Plans to enhance Sibor's robustness proposed

This article is more than 12 months old

Proposals to anchor Sibor more closely to market moves and enhance its robustness and integrity were jointly released yesterday by the ABS Benchmarks Administration Co (ABS Co) and the Singapore Foreign Exchange Market Committee (SFEMC).

They also issued a consultation paper to seek feedback on their proposals to improve the most widely used reference rate for home loan packages in Singapore.

The Sibor, or Singapore interbank offered rate, is based on the interest rates used by banks in Singapore when lending unsecured funds to each other.

It is administered by the Association of Banks in Singapore (ABS) through its fully owned subsidiary ABS Co, with Thomson Reuters as the calculation agent.

The proposals include changes in methodology for calculating Sibor and scrapping the little-used 12-month Sibor rate.

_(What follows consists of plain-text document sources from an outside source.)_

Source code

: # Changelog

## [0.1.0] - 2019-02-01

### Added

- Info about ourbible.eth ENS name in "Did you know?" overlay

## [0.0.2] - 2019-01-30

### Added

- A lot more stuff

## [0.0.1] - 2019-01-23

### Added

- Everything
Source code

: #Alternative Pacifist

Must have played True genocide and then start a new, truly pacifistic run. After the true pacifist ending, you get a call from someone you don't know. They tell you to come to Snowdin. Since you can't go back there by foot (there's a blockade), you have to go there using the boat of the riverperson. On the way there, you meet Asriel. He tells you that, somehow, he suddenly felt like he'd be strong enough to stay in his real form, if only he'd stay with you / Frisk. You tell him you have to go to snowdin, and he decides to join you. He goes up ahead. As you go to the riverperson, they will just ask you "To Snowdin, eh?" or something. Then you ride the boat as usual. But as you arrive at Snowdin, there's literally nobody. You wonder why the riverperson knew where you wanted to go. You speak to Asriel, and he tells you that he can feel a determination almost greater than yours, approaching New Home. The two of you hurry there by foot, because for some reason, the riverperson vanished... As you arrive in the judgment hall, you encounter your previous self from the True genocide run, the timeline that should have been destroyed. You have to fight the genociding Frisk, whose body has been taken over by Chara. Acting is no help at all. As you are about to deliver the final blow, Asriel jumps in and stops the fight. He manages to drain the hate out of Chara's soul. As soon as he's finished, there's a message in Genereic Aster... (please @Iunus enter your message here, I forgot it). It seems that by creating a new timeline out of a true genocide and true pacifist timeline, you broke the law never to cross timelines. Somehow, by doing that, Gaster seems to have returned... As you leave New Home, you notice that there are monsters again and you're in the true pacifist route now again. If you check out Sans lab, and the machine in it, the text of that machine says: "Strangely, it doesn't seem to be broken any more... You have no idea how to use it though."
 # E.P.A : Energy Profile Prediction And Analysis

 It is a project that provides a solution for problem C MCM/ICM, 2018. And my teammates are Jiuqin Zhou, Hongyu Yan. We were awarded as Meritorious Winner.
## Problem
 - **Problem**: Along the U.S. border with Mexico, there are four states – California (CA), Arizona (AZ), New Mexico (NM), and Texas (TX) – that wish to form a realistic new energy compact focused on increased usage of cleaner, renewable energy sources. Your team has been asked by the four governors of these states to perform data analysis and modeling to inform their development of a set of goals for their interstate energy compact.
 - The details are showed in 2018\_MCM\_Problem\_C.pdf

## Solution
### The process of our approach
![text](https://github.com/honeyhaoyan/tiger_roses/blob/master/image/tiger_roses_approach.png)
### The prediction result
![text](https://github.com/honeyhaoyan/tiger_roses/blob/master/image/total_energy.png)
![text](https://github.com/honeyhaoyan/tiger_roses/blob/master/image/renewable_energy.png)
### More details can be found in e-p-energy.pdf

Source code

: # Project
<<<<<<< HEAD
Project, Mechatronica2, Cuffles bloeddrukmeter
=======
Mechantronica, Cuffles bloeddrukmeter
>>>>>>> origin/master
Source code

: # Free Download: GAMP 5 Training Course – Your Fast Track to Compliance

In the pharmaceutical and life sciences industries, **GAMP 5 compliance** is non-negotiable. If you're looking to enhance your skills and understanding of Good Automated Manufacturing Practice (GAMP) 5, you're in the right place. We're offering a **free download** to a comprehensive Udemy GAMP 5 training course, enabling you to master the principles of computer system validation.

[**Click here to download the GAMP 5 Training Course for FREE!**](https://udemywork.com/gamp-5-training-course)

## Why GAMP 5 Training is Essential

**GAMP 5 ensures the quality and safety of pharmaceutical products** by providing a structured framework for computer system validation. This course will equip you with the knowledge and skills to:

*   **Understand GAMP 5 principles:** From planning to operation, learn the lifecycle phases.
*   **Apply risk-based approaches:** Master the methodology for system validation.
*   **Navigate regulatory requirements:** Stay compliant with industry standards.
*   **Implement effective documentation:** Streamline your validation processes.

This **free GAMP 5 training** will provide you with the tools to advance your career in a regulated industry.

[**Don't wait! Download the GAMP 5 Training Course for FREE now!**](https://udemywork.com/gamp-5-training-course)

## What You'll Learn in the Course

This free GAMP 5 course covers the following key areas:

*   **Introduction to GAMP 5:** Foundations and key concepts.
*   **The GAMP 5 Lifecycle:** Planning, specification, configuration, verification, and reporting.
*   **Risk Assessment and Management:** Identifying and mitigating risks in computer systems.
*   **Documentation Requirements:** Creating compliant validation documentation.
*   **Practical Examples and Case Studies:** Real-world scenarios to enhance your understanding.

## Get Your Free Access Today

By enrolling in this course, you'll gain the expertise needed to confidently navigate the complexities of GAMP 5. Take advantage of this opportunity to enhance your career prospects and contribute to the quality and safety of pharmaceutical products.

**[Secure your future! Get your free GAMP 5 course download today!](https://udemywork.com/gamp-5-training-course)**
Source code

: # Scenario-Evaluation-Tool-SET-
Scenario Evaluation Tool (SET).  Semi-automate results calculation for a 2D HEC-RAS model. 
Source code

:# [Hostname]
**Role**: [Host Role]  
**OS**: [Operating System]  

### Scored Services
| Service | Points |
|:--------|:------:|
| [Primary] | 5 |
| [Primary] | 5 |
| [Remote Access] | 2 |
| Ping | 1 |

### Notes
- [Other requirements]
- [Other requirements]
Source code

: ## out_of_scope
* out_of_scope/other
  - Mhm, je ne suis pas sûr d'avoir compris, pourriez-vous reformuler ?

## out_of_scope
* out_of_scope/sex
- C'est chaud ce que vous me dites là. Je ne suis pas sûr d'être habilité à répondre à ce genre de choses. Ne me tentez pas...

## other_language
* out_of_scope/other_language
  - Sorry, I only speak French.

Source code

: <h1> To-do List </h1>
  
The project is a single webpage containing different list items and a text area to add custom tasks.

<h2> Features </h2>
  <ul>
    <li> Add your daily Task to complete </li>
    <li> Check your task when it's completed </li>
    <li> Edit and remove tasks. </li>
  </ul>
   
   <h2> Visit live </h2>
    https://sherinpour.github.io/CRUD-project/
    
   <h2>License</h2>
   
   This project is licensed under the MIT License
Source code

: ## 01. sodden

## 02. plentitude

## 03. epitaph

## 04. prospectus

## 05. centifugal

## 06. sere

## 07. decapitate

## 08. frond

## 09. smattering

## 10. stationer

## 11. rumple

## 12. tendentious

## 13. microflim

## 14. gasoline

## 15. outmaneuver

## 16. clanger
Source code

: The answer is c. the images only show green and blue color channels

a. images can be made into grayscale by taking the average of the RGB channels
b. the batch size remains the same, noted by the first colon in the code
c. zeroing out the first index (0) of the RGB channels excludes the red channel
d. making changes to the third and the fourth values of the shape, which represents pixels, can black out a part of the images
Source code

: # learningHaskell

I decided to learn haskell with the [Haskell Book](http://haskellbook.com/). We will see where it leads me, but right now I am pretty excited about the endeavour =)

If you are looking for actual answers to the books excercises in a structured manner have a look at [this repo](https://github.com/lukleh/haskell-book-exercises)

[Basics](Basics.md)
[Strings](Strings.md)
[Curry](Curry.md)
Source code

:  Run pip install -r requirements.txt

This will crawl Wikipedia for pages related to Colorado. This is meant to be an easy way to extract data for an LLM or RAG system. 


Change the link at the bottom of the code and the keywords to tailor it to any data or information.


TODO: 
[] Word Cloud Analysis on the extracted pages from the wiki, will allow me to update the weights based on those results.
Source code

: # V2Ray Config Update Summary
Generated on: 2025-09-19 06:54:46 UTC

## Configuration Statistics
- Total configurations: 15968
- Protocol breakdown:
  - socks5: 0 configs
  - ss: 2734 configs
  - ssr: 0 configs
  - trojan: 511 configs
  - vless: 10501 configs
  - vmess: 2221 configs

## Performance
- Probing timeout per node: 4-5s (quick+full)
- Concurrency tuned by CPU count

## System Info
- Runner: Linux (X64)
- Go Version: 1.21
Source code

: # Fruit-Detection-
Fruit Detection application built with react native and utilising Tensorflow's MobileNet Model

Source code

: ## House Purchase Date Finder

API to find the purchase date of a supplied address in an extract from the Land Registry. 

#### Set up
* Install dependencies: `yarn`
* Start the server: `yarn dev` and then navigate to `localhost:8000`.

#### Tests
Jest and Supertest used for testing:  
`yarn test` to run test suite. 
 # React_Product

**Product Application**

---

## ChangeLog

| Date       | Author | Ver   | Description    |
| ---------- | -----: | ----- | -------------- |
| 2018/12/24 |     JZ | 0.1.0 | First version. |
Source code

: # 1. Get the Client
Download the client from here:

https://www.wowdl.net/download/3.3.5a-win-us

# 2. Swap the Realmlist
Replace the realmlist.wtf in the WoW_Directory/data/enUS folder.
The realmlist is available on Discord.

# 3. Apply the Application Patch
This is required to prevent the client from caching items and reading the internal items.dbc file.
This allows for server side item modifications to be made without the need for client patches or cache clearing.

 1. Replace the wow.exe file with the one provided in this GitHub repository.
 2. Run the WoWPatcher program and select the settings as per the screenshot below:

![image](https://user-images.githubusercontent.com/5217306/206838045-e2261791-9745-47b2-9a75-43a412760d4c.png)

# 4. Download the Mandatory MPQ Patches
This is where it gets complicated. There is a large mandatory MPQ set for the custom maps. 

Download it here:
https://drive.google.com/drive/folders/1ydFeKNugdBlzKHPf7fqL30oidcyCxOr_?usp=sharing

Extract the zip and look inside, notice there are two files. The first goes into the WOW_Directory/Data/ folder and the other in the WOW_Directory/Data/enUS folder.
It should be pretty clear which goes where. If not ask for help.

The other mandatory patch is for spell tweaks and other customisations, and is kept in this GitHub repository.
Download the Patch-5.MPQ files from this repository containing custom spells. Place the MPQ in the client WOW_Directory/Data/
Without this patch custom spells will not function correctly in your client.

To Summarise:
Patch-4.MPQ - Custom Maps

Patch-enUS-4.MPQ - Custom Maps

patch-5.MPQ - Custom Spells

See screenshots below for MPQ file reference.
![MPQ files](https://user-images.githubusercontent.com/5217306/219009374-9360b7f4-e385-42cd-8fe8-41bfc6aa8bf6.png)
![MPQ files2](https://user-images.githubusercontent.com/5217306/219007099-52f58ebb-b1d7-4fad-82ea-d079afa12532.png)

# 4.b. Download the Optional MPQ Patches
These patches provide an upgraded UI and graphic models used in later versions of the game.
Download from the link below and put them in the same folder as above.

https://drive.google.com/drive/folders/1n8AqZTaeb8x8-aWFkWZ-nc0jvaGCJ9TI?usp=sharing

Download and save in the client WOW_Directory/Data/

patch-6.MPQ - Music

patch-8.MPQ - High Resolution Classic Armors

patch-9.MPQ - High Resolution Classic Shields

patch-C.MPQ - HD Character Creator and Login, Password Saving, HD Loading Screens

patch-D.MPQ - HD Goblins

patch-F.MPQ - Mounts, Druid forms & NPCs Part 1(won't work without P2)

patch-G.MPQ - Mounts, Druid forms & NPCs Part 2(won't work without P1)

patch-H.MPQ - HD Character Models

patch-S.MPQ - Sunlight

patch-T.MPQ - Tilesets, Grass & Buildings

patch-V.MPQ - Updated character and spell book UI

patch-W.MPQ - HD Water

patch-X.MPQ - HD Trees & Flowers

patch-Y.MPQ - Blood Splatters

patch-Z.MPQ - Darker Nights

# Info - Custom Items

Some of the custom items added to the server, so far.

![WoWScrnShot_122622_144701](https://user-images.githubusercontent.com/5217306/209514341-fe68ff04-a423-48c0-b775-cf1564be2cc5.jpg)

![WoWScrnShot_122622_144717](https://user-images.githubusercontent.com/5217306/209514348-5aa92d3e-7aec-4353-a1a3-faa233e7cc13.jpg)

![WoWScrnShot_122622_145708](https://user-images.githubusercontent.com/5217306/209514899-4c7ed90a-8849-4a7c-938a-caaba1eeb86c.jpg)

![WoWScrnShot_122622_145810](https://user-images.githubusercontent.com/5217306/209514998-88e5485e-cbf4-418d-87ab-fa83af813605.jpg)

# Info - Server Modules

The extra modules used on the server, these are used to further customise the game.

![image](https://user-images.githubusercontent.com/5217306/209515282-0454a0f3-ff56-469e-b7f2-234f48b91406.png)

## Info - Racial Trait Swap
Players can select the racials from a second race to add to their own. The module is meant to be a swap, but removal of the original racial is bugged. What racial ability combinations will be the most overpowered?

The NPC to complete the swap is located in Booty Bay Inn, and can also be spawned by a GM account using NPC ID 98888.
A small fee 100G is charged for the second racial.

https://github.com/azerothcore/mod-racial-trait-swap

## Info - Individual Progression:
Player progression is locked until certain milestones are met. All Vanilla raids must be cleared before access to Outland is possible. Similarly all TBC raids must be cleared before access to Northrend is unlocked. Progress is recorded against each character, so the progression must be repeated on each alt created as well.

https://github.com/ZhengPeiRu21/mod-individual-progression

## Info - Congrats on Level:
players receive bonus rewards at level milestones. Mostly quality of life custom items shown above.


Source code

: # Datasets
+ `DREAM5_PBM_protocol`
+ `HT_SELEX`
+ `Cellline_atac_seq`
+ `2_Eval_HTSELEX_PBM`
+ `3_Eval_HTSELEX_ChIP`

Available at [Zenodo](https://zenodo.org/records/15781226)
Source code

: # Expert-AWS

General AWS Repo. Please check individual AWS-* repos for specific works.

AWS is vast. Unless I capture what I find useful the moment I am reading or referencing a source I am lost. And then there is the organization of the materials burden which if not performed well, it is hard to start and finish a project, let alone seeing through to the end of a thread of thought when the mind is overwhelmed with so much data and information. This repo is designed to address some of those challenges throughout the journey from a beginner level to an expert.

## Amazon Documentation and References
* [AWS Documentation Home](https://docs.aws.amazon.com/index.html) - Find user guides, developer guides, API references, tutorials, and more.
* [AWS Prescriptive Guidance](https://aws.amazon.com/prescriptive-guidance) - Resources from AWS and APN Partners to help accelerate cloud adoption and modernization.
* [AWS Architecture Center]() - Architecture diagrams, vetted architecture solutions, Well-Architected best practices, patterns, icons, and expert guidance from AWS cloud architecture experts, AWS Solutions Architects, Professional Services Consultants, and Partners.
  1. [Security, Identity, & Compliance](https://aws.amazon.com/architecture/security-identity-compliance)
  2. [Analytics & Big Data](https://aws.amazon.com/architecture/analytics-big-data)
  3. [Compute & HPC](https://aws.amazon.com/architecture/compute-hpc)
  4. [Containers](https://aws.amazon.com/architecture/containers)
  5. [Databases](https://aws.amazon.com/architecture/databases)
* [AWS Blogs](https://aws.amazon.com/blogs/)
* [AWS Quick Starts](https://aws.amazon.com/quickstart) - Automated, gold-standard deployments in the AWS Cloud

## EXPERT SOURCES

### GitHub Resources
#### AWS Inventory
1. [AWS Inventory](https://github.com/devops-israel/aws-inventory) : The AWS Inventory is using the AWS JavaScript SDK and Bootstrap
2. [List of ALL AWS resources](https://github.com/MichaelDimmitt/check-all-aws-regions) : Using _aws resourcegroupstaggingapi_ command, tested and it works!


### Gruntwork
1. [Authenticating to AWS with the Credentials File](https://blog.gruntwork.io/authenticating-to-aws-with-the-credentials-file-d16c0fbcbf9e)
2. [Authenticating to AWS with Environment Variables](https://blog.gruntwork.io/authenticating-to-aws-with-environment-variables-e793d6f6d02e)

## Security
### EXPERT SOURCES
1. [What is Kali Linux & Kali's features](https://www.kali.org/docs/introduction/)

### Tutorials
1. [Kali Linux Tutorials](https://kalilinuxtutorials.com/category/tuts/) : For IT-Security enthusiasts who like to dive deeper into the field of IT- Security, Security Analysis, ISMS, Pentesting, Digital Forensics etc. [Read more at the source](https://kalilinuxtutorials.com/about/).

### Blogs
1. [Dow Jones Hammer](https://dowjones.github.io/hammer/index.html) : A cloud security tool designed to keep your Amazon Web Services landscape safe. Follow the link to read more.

ABS and SFEMC also said they will continue to explore longer-term alternatives to the Sibor that would involve efforts to further develop the breadth and depth of the Singapore dollar money markets.

"In the meantime, ABS-SFEMC considers it important to strengthen the robustness of Sibor to the extent possible," they said in a statement.

Welcoming the proposals, a spokesman for the Monetary Authority of Singapore (MAS) said: "The ABS-SFEMC proposals seek to anchor Sibor to transaction data to the extent possible and have taken guidance from international standards set by the Financial Stability Board and the International Organisation of Securities Commissions.

"These proposals, along with MAS' upcoming regulatory framework for financial benchmarks, will enhance the robustness and integrity of the Sibor benchmark setting process."